0

I have the following problem:there are several text documents which I need to parse and create an index but without stop words and to stem the terms.I can do it manually but I heard from a colleague about Lucene which can do it automatically. I searched the web and found many examples which I tried but each and every example use a different version of lucene and different methods and none of the examples is complete. At the end of this process I need to calculate the tf/idf for each term in my collection.

update: I've created an index with one doc at the moment.the doc is without stop words and stemmed. how do I calculate tf/idf to this doc uisng lucenc? (I will add more docs after I'll figure out how to do the calculation)

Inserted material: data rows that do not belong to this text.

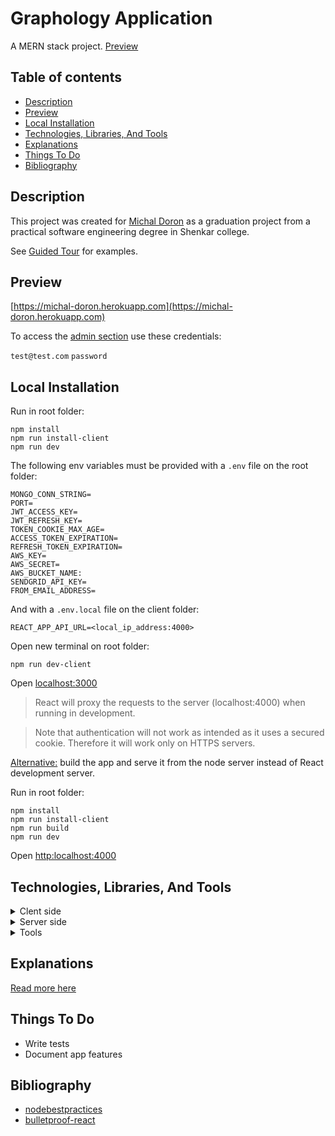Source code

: # Graphology Application

A MERN stack project. [Preview](https://michal-doron.herokuapp.com)

## Table of contents

- [Description](#description)
- [Preview](#preview)
- [Local Installation](#local-installation)
- [Technologies, Libraries, And Tools](#techLibTools)
- [Explanations](#explanations)
- [Things To Do](#thingsToDo)
- [Bibliography](#bibliography)

## Description

This project was created for [Michal Doron](https://he.wikipedia.org/wiki/%D7%9E%D7%99%D7%9B%D7%9C_%D7%93%D7%95%D7%A8%D7%95%D7%9F) as a graduation project from a practical software engineering degree in Shenkar college.

See [Guided Tour](https://github.com/nizans/graphology-web-project/blob/main/client/GuidedTour.md) for examples.


## Preview

[https://michal-doron.herokuapp.com](https://michal-doron.herokuapp.com)

To access the [admin section](https://michal-doron.herokuapp.com/admin/login) use these credentials:

`test@test.com`
`password`

## Local Installation

Run in root folder:

```
npm install
npm run install-client
npm run dev
```

The following env variables must be provided with a `.env` file on the root folder:

```
MONGO_CONN_STRING=
PORT=
JWT_ACCESS_KEY=
JWT_REFRESH_KEY=
TOKEN_COOKIE_MAX_AGE=
ACCESS_TOKEN_EXPIRATION=
REFRESH_TOKEN_EXPIRATION=
AWS_KEY=
AWS_SECRET=
AWS_BUCKET_NAME:
SENDGRID_API_KEY=
FROM_EMAIL_ADDRESS=
```

And with a `.env.local` file on the client folder:

```
REACT_APP_API_URL=<local_ip_address:4000>
```

Open new terminal on root folder:

```
npm run dev-client
```

Open [localhost:3000](http:localhost:3000)

> React will proxy the requests to the server (localhost:4000) when running in development.

> Note that authentication will not work as intended as it uses a secured cookie.
> Therefore it will work only on HTTPS servers.

<ins>Alternative:</ins> build the app and serve it from the node server instead of React development server.

Run in root folder:

```
npm install
npm run install-client
npm run build
npm run dev
```

Open [http:localhost:4000](http:localhost:4000)

## <a name="techLibTools"></a>Technologies, Libraries, And Tools

<details><summary>Clent side</summary>

- [React](https://reactjs.org/)
- [react-query](https://react-query.tanstack.com/) - A very good way of making API calls in the app. It includes caching, devtools, and more.
- [react-router-dom](https://reactrouter.com/web/guides/quick-start)
- [react-transition-group](https://reactcommunity.org/react-transition-group/) - Used in the mobile navbar for animation, I might remove it because it only has a tiny part in the app.
- [tinymce](https://www.tiny.cloud/) & [tinymce-react](https://www.tiny.cloud/docs/integrations/react) - The app needed a way to upload written text and then parse it to HTML. I looked at many other WYSIWYG editors, but TinyMCE seems the most popular, and the documentation is excellent.
- [tailwind-css](https://tailwindcss.com/) - With Tailwind, it's possible to do almost any CSS without any CSS files, everything made with classes, but it is also very dynamic and configurable.
- [formik](https://formik.org/) - Formik just makes form validation very convenient.
- [yup](https://www.npmjs.com/package/yup) - Used with formik for validation.
- [react-slick](https://react-slick.neostack.com/) - A library for creating react sliders, which I used inside the [ResponsiveSlider](https://github.com/nizans/graphology-web-project/blob/main/client/src/components/common/ResponsiveSlider/ResponsiveSlider.js) component.
- [react-player](https://www.npmjs.com/package/react-player) - A video player that accepts multiple sources (e.g., facebook, youtube, soundcloud).
- [react-magnifier](https://www.npmjs.com/package/react-magnifier)
- [html-react-parser](https://www.npmjs.com/package/html-react-parser)
- [lodash.truncate](https://lodash.com/docs/4.17.15#truncate)
- [source-map-explorer](https://www.npmjs.com/package/source-map-explorer)
</details>

<details>
<summary>
Server side
</summary>

- [NodeJS](https://nodejs.org/en/docs/) - because JS is fun!
- [express](https://expressjs.com/) 
- [MongoDB](https://www.mongodb.com/) & [mongoose](https://mongoosejs.com/)
- [AWS S3](https://aws.amazon.com/s3/) & [aws-sdk](https://www.npmjs.com/package/aws-sdk) - I wanted to learn AWS, and they also provide a free plan which is enough for the current needs.
- [JWT](https://jwt.io/) & [jsonwebtoken](https://www.npmjs.com/package/jsonwebtoken) 
- [joi](https://joi.dev/) - Used for object validation, very easy to use.
- [multer](https://www.npmjs.com/package/multer) - For uploading images, read more in [Image uploads](Explanations.md).
- [sharp](https://www.npmjs.com/package/sharp) - Used for creating a thumbnail copy of an image uploaded to the server.
- [nodemailer](https://nodemailer.com/about/)
- [sendgrid](https://sendgrid.com/) - Because they offer 100 daily emails for free, not limited in time.
- [bcrypt](https://www.npmjs.com/package/bcrypt)
- [morgan](https://www.npmjs.com/package/morgan) - Needed a simple logger.
- [cookie-parser](https://www.npmjs.com/package/cookie-parser)
- [dotenv](https://www.npmjs.com/package/dotenv)
- [validator](https://www.npmjs.com/package/validator)
- [cors](https://www.npmjs.com/package/cors)</details>

<details><summary>Tools</summary>

- [Visual Studio Code](https://code.visualstudio.com/)
- [Adobe XD](https://www.adobe.com/il_en/products/xd.html)
- [Postman](https://www.postman.com/) 
- [Insomnia](https://insomnia.rest/)
- [Mongo Shell](https://docs.mongodb.com/v4.4/mongo/#:~:text=The%20mongo%20shell%20is%20an,well%20as%20perform%20administrative%20operations.&text=For%20information%20on%20the%20new,refer%20to%20the%20mongosh%20Documentation.) & [Mongo Compass](https://www.mongodb.com/products/compass)

</details>

## <a name="explanations"></a>Explanations

[Read more here](Explanations.md)

## <a name="thingsToDo"></a>Things To Do

- Write tests
- Document app features

## <a name="bibliography"></a>Bibliography

- [nodebestpractices](https://github.com/goldbergyoni/nodebestpractices)
- [bulletproof-react](https://github.com/alan2207/bulletproof-react)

Any help with lucene will be appreciated. Thanks.

import java.io.*;
    import java.util.HashSet;
    import org.apache.lucene.analysis.*;
    import org.apache.lucene.analysis.tokenattributes.*;
    import org.apache.lucene.analysis.standard.*;
    import org.apache.lucene.store.Directory;
    import org.apache.lucene.store.FSDirectory;
    import org.apache.lucene.util.*;
    import org.apache.lucene.analysis.snowball.*;
    import org.apache.lucene.document.Document;
    import org.apache.lucene.document.Field;
    import org.apache.lucene.index.IndexWriter;


public class Stemmer
{
    static HashSet<String> stopWordsList = null;

    public static String Stem(String text, String language) throws IOException
    {
        parse p = new parse();
        stopWordsList = p.readStopWordsFile();
        StringBuffer result = new StringBuffer();
        if (text!=null && text.trim().length()>0)
        {
            StringReader tReader = new StringReader(text);
            // Analyzer analyzer = new StopAnalyzer(Version.LUCENE_36,stopWordsList);
            @SuppressWarnings("deprecation")
            Analyzer analyzer = new SnowballAnalyzer(Version.LUCENE_35,"English",stopWordsList);
            // disk index storage
            Directory directory = FSDirectory.open(new File("d:/index")); 

            @SuppressWarnings("deprecation")
            IndexWriter writer = new IndexWriter(directory, analyzer, true, new IndexWriter.MaxFieldLength(25000));

            TokenStream tStream = analyzer.tokenStream("contents", tReader);
            @SuppressWarnings("deprecation")
            TermAttribute term = tStream.addAttribute(TermAttribute.class);

            try {
                while (tStream.incrementToken())
                    {
                        result.append(term.term());
                        result.append(" ");
                    }

                Document doc = new Document();
                String title = "DocID";
                // adding title field
                doc.add(new Field("title", title, Field.Store.YES, Field.Index.ANALYZED)); 
                String content = result.toString();
                // adding content field
                doc.add(new Field("content", content, Field.Store.YES, Field.Index.ANALYZED));
                // writing new document to the index
                writer.addDocument(doc);  
                writer.close();
                System.out.println("Reult is: " + result);  
            } 
            catch (IOException ioe)
                {
                    System.out.println("Error: "+ioe.getMessage());
                }
        }

        // If, for some reason, the stemming did not happen, return the original text
        if (result.length()==0)
            result.append(text);
        return result.toString().trim();

    } //end stem

    public static void main (String[] args) throws IOException
        {
            Stemmer.Stem("Michele Bachmann amenities pressed her allegations that the former head of her Iowa presidential bid was bribed by the campaign of rival Ron Paul to endorse him, even as one of her own aides denied the charge.", "English");
        }
}//end class    
mrry
  • 125,488
  • 26
  • 399
  • 400
user1864229
  • 53
  • 2
  • 4
  • 11

1 Answers1

0

To filter out stop words, use StopAnalyzer. It will remove the following words:

  "a", "an", "and", "are", "as", "at", "be", "but", "by",
  "for", "if", "in", "into", "is", "it",
  "no", "not", "of", "on", "or", "such",
  "that", "the", "their", "then", "there", "these",
  "they", "this", "to", "was", "will", "with"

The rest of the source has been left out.